**Directions for this task**
Copy out, exactly and with nothing else, the stretch of lines that starts at the line containing "Furthermore, cloud applications" and finishes at the end of the data.

**Records shown**
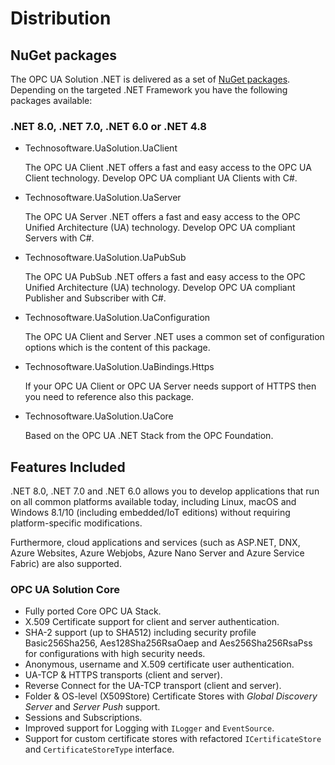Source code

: # Distribution

## NuGet packages

The OPC UA Solution .NET is delivered as a set of [NuGet packages](/nuget/packages). Depending on the targeted .NET Framework you have the following packages available:

### .NET 8.0, .NET 7.0, .NET 6.0 or .NET 4.8

- Technosoftware.UaSolution.UaClient

  The OPC UA Client .NET offers a fast and easy access to the OPC UA Client technology. Develop OPC UA compliant UA Clients with C#.

- Technosoftware.UaSolution.UaServer

  The OPC UA Server .NET offers a fast and easy access to the OPC Unified Architecture (UA) technology. Develop OPC UA&nbsp;compliant Servers with C#.

- Technosoftware.UaSolution.UaPubSub

  The OPC UA PubSub .NET offers a fast and easy access to the OPC Unified Architecture (UA) technology. Develop OPC UA compliant Publisher and Subscriber with C#.

- Technosoftware.UaSolution.UaConfiguration

  The OPC UA Client and Server .NET uses a common set of configuration options which is the content of this package.

- Technosoftware.UaSolution.UaBindings.Https

  If your OPC UA Client or OPC UA Server needs support of HTTPS then you need to reference also this package.

- Technosoftware.UaSolution.UaCore

  Based on the OPC UA .NET Stack from the OPC Foundation.

## Features Included
  
.NET 8.0, .NET 7.0 and .NET 6.0 allows you to develop applications that run on all common platforms available today, including Linux, macOS and Windows 8.1/10
(including embedded/IoT editions) without requiring platform-specific modifications.

Furthermore, cloud applications and services (such as ASP.NET, DNX, Azure Websites, Azure Webjobs, Azure Nano Server and Azure Service Fabric) are also supported.

### OPC UA Solution Core

- Fully ported Core OPC UA Stack.
- X.509 Certificate support for client and server authentication.
- SHA-2 support (up to SHA512) including security profile Basic256Sha256, Aes128Sha256RsaOaep and  Aes256Sha256RsaPss for configurations with high security needs.
- Anonymous, username and X.509 certificate user authentication.
- UA-TCP & HTTPS transports (client and server).
- Reverse Connect for the UA-TCP transport (client and server).
- Folder & OS-level (X509Store) Certificate Stores with *Global Discovery Server* and *Server Push* support.
- Sessions and Subscriptions.
- Improved support for Logging with `ILogger` and `EventSource`. 
- Support for custom certificate stores with refactored `ICertificateStore` and `CertificateStoreType` interface.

**Exercise result**
Furthermore, cloud applications and services (such as ASP.NET, DNX, Azure Websites, Azure Webjobs, Azure Nano Server and Azure Service Fabric) are also supported.

### OPC UA Solution Core

- Fully ported Core OPC UA Stack.
- X.509 Certificate support for client and server authentication.
- SHA-2 support (up to SHA512) including security profile Basic256Sha256, Aes128Sha256RsaOaep and  Aes256Sha256RsaPss for configurations with high security needs.
- Anonymous, username and X.509 certificate user authentication.
- UA-TCP & HTTPS transports (client and server).
- Reverse Connect for the UA-TCP transport (client and server).
- Folder & OS-level (X509Store) Certificate Stores with *Global Discovery Server* and *Server Push* support.
- Sessions and Subscriptions.
- Improved support for Logging with `ILogger` and `EventSource`. 
- Support for custom certificate stores with refactored `ICertificateStore` and `CertificateStoreType` interface.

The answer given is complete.